- Born: February 2, 1968 (age 58) Grand Forks, North Dakota, U.S.
- Education: School of Visual Arts
- Occupation: Make-up artist
- Years active: 1987–present

= Joel Harlow =

American make-up artist

Joel Harlow (born February 2, 1968) is an American make-up artist. He works steadily in many high-profile films.

Harlow won an Academy Award for his work in the successful film Star Trek (2009), subsequently receiving another three nominations for The Lone Ranger (2013), Star Trek Beyond (2016), and Black Panther: Wakanda Forever (2022).

==Life and career==
Born and raised in Grand Forks, North Dakota, Harlow was inspired to work in film-making after seeing the 1933 film King Kong as a child. He later explained that he spent "hours in the basement creating things and I knew I wanted to make characters.
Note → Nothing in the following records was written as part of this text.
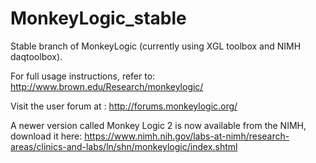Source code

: MonkeyLogic_stable
==================

Stable branch of MonkeyLogic (currently using XGL toolbox and NIMH daqtoolbox).

For full usage instructions, refer to: http://www.brown.edu/Research/monkeylogic/

Visit the user forum at : http://forums.monkeylogic.org/

A newer version called Monkey Logic 2 is now available from the NIMH, download it here: 
https://www.nimh.nih.gov/labs-at-nimh/research-areas/clinics-and-labs/ln/shn/monkeylogic/index.shtml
I just didn't know what it was at the time, that makeup was the way to do that." After graduating from high school he moved to New York City to attend the School of Visual Arts, where he majored in animation.

Harlow worked together with actor Johnny Depp on several films, such as Pirates of the Caribbean: Dead Man's Chest and Alice in Wonderland. While they were both working on The Rum Diary in Puerto Rico, they found a photograph of a Native American which they developed into the makeup design used on Tonto as played by Depp in the 2013 film The Lone Ranger. They had also used it to encourage Walt Disney Studios into producing the film, as at the time that they discovered the image, the film was close to being dropped. In the final design of Tonto, some eight prosthetics were created by Harlow for Depp and eighteen overlapping prosthetics when the actor played the older version of the character.

===Awards===
In 2008, Harlow was nominated with Debbie Zoller, Brian Penikas, and Jake Garber for an Emmy Award for Prosthetic Makeup For A Series, Miniseries, Movie Or A Special for their work on the Mad Men season one episode "Nixon vs. Kennedy".

He was a member of the team that won the Academy Award in 2009 for Star Trek, which he shared with Barney Burman and Mindy Hall. This was the first Oscar to have been awarded to any film in the franchise. He was once again nominated for an Academy Award for his work on The Lone Ranger alongside hairstylist Gloria Pasqua-Casny. He was the only person in the category who had previously been nominated. The award went to Adruitha Lee and Robin Mathews for Dallas Buyers Club.

Alongside Camille Friend, Harlow received his most recent Academy Award nomination in 2023 for his work on Black Panther: Wakanda Forever.